Decentralising administrative services functions
Viktor Tymoshchuk is the chief expert for improving the provision of administrative services to the public
in the U-LEAD with Europe Programme
In the process of decentralisation reforms in Ukraine, one of the issues that has come up is the ideal distribution of powers among different levels of public administration, including between central executive bodies (CEBs) and local self-government bodies (LSG).
Moreover, the starting conditions should determine the choice of the optimal combination, including the fact that Ukraine’s territory is large, as is its population. This establishes the specific role of local governments, it affects the pace of digitalization and its coverage, and it raises the need to orient towards practice in countries with similar populations and territorial organization.
At the expert level, it’s possible to start with well-known approaches to distributing competencies:
1) The service delivery point should be as close as possible to the people. This means that basic administrative services should be maximally delegated to LSGs at the lowest level. This obviously means services related to the life cycle of an individual and the services that are most in demand: registering births, marriages, domiciles, property, businesses, social security, death, and so on.
2) The central government should maintain certain functions such as policymaking, which belongs to the Government; administering central registries; providing LSGs with methodology; and overall administration and professional oversight. The latter three functions should be delegated to “government agencies,” which in Ukraine are called central executive bodies or CEBs: state services and agencies.
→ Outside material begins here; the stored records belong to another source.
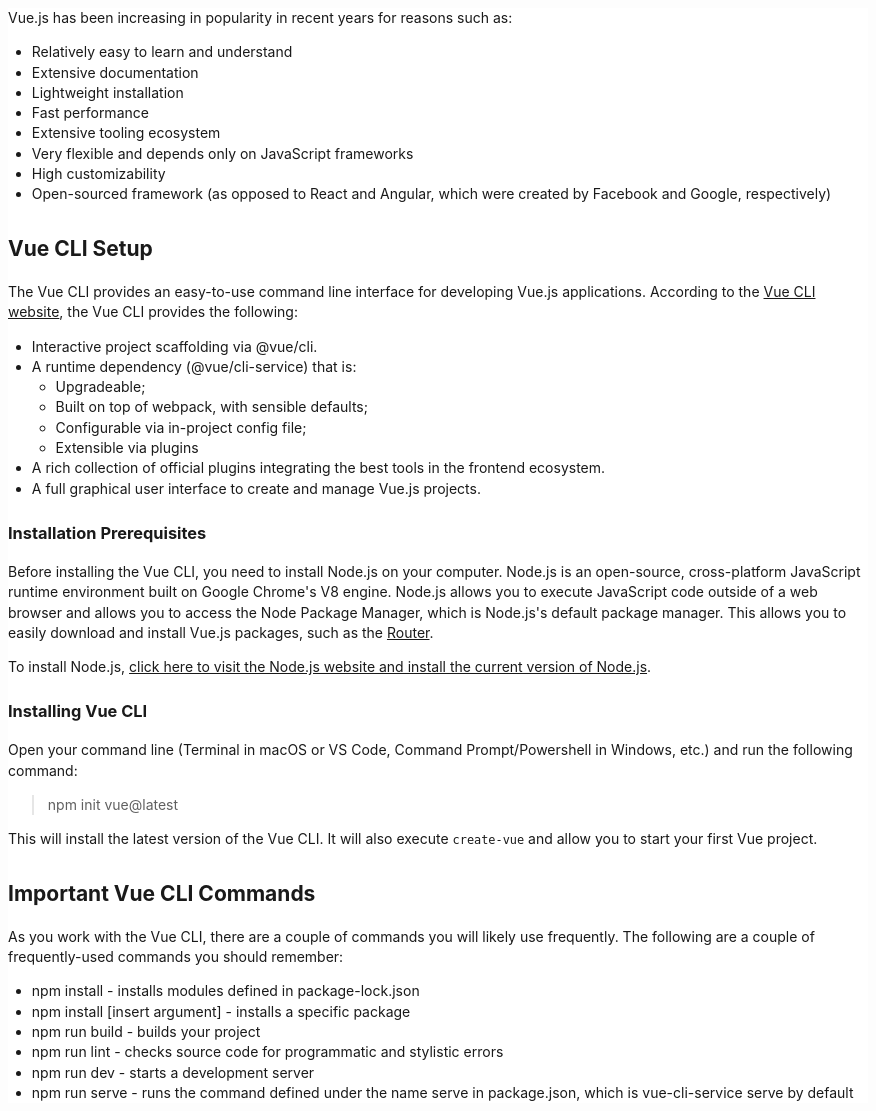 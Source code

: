Vue.js has been increasing in popularity in recent years for reasons such as:

* Relatively easy to learn and understand
* Extensive documentation
* Lightweight installation
* Fast performance
* Extensive tooling ecosystem
* Very flexible and depends only on JavaScript frameworks
* High customizability
* Open-sourced framework (as opposed to React and Angular, which were created by Facebook and Google, respectively)

## Vue CLI Setup

The Vue CLI provides an easy-to-use command line interface for developing Vue.js applications. According to the [Vue CLI website](https://cli.vuejs.org/guide/), the Vue CLI provides the following:

* Interactive project scaffolding via @vue/cli.
* A runtime dependency (@vue/cli-service) that is:
    - Upgradeable;
    - Built on top of webpack, with sensible defaults;
    - Configurable via in-project config file;
    - Extensible via plugins
* A rich collection of official plugins integrating the best tools in the frontend ecosystem.
* A full graphical user interface to create and manage Vue.js projects.

### Installation Prerequisites

Before installing the Vue CLI, you need to install Node.js on your computer. Node.js is an open-source, cross-platform JavaScript runtime environment built on Google Chrome's V8 engine. Node.js allows you to execute JavaScript code outside of a web browser and allows you to access the Node Package Manager, which is Node.js's default package manager. This allows you to easily download and install Vue.js packages, such as the [Router](#Router).

To install Node.js, [click here to visit the Node.js website and install the current version of Node.js](https://nodejs.org/en/).

### Installing Vue CLI

Open your command line (Terminal in macOS or VS Code, Command Prompt/Powershell in Windows, etc.) and run the following command:

> npm init vue@latest

This will install the latest version of the Vue CLI. It will also execute `create-vue` and allow you to start your first Vue project.

## Important Vue CLI Commands

As you work with the Vue CLI, there are a couple of commands you will likely use frequently. The following are a couple of frequently-used commands you should remember:

* npm install - installs modules defined in package-lock.json
* npm install [insert argument] - installs a specific package
* npm run build - builds your project
* npm run lint - checks source code for programmatic and stylistic errors
* npm run dev - starts a development server
* npm run serve - runs the command defined under the name serve in package.json, which is vue-cli-service serve by default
Ukraine has successfully delegated powers to local governments in the past. For instance, over 2015-2016, LSGs were empowered to register property, businesses and domiciles. As a result:
- access to services has improved, as LSGs are motivated and are capable of providing these services in every municipality and even, if necessary, in every starosta district and in individual settlements;
- queues and the conditions for petty corruption have disappeared since LSGs are able to hire sufficient staff to satisfy the needs of local residents;
- services are being provided in a timelier manner, as LSGs are capable of making decisions more quickly, without superfluous interactions with central government agencies. For example, the largest group of services, domicile registration, are now available to residents in a single 15-minute visit, provided things are properly organized, instead of two trips and weeks of waiting as it was prior to 2016. Meanwhile, as the national register of domiciles had not been set up when these services were delegated locally, the LSGs themselves began to digitalize new registers of their territorial municipalities;
- the three groups of services provided through the administrative service centres (ASCs) are more integrated. For one thing 90-100% of them are handled by the ASCs, which is fundamentally different from those areas where government agencies are in charge.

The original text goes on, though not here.